*** Opening Data supplied ***

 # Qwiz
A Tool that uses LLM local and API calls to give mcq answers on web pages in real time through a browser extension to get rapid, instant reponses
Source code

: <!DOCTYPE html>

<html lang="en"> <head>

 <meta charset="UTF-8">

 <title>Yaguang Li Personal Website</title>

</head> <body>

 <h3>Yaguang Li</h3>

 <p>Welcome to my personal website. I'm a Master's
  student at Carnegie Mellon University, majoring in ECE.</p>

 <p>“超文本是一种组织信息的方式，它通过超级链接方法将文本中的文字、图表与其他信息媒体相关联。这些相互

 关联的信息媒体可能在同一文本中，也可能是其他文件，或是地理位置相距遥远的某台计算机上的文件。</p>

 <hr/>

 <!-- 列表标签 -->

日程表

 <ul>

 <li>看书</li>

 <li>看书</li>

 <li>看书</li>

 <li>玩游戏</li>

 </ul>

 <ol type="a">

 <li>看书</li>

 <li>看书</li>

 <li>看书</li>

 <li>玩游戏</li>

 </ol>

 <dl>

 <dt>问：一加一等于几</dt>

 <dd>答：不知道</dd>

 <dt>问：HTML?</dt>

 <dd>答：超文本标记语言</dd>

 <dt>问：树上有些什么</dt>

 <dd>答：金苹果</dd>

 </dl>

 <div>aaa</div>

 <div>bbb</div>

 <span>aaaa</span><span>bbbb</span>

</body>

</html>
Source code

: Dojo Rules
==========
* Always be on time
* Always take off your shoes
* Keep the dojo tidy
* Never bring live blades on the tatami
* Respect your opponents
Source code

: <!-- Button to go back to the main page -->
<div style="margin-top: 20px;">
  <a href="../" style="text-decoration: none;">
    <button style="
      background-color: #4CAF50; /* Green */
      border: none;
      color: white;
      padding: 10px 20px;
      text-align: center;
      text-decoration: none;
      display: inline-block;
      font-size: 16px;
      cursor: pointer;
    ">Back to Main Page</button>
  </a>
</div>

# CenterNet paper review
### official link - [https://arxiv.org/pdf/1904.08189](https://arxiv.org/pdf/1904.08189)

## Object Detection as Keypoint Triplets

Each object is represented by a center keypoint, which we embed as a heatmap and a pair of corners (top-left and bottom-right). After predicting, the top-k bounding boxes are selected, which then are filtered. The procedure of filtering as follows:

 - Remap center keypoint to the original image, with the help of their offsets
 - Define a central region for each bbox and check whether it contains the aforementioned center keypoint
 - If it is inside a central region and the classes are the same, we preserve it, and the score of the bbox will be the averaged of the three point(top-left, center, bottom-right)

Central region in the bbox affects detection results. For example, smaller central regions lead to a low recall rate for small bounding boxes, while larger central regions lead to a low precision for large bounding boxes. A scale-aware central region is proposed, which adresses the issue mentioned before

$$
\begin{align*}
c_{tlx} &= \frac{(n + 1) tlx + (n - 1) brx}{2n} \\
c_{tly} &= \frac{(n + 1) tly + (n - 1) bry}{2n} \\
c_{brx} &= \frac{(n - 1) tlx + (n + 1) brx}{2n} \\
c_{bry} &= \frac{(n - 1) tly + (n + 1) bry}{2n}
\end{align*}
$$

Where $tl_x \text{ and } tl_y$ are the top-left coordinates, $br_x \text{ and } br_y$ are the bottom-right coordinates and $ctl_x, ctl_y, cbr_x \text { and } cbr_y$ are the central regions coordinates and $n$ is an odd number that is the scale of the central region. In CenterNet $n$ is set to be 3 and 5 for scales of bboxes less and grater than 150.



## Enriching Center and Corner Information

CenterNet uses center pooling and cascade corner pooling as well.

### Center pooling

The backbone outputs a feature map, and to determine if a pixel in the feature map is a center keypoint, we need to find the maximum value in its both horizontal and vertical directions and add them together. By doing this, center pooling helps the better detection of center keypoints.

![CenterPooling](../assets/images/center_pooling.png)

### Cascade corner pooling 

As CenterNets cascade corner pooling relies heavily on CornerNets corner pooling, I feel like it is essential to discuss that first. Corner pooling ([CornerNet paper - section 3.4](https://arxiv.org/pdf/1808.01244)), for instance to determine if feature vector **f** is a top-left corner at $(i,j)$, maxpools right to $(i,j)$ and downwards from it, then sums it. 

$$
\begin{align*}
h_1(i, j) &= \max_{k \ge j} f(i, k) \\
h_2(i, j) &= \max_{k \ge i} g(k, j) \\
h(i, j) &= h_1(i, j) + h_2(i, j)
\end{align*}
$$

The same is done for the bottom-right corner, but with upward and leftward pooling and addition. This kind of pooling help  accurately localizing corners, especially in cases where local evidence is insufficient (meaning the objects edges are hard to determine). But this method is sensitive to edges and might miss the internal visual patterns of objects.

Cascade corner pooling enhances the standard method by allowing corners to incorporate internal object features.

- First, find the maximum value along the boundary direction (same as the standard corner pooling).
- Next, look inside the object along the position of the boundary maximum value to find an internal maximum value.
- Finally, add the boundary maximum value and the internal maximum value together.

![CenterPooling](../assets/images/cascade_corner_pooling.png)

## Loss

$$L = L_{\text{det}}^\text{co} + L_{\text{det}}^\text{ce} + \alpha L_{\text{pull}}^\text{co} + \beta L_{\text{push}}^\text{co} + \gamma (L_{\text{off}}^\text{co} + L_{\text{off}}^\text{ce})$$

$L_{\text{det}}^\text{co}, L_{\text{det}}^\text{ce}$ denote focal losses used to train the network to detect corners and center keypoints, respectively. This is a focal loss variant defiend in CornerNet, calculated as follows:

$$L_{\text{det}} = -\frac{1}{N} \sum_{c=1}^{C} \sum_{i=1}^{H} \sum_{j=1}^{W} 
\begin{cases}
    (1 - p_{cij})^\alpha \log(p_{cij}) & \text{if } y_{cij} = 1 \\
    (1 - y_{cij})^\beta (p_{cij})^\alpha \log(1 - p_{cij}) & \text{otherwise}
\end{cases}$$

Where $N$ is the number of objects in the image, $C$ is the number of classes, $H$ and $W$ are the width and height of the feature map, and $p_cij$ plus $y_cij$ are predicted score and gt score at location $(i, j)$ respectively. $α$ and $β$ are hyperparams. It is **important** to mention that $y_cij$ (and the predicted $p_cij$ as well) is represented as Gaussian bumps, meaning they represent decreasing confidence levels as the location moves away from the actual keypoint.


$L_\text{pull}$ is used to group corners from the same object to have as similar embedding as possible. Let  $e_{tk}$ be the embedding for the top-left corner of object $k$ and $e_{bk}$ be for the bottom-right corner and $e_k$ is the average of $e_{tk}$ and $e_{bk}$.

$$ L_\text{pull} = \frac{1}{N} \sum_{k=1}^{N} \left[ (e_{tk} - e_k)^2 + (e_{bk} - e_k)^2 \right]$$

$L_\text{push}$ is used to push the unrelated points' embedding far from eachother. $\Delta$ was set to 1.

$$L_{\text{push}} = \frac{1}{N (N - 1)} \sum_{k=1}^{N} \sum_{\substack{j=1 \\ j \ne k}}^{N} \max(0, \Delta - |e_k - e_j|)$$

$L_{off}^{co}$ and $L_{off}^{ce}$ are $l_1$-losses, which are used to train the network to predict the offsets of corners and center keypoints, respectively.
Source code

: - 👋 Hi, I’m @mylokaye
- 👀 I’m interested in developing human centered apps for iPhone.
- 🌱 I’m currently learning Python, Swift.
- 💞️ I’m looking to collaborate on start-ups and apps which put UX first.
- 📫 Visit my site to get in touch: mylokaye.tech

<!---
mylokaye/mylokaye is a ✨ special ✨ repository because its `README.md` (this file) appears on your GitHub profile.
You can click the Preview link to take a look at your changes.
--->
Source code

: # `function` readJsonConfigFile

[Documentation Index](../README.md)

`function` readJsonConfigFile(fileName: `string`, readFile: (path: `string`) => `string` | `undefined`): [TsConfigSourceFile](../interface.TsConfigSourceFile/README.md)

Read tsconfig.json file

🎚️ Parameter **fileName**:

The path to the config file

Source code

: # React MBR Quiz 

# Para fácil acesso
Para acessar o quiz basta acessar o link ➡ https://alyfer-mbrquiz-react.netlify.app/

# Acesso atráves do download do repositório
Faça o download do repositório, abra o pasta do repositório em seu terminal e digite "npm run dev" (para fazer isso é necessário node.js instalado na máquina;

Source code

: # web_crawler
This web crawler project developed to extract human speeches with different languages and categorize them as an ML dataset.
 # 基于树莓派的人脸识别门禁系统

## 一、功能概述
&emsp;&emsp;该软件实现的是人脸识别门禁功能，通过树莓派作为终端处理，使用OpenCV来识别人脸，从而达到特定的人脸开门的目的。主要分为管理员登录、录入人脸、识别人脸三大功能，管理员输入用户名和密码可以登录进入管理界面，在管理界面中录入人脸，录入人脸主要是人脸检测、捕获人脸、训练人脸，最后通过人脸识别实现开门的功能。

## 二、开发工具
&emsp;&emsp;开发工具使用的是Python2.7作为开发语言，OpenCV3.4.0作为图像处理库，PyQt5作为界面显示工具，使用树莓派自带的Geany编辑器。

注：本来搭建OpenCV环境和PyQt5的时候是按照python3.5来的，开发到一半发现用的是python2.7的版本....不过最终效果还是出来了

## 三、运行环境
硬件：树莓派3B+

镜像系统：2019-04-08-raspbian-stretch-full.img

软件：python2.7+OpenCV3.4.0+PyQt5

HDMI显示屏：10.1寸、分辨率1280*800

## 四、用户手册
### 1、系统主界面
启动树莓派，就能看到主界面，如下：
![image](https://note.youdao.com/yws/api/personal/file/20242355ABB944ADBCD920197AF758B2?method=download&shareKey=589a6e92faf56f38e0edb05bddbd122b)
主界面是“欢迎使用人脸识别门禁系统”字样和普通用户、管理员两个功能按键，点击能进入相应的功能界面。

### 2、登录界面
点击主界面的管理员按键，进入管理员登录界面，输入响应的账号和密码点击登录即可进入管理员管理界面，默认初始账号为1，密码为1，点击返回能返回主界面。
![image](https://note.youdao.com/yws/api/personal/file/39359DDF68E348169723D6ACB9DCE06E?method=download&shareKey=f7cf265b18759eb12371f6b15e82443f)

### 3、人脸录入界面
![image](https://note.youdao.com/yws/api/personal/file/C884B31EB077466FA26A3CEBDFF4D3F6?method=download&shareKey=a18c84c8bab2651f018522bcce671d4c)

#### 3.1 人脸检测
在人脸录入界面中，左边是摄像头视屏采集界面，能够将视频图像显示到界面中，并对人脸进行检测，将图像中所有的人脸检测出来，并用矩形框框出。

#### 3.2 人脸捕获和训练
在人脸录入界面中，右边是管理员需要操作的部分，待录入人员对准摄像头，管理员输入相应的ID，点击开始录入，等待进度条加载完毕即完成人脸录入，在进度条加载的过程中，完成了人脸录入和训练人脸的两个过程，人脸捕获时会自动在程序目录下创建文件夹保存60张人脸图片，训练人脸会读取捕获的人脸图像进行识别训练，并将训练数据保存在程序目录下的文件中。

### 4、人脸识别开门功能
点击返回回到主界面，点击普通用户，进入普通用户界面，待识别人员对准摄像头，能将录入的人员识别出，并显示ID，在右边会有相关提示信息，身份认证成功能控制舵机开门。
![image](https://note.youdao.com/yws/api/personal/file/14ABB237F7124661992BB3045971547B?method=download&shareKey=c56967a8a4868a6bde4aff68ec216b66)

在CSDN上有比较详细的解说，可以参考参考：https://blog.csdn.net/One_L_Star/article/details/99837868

*** Closing Data supplied ***

**The problem**
For every line in the listing above that mentions the word "style", make a copy.

**Response to this task**
<div style="margin-top: 20px;">
  <a href="../" style="text-decoration: none;">
    <button style="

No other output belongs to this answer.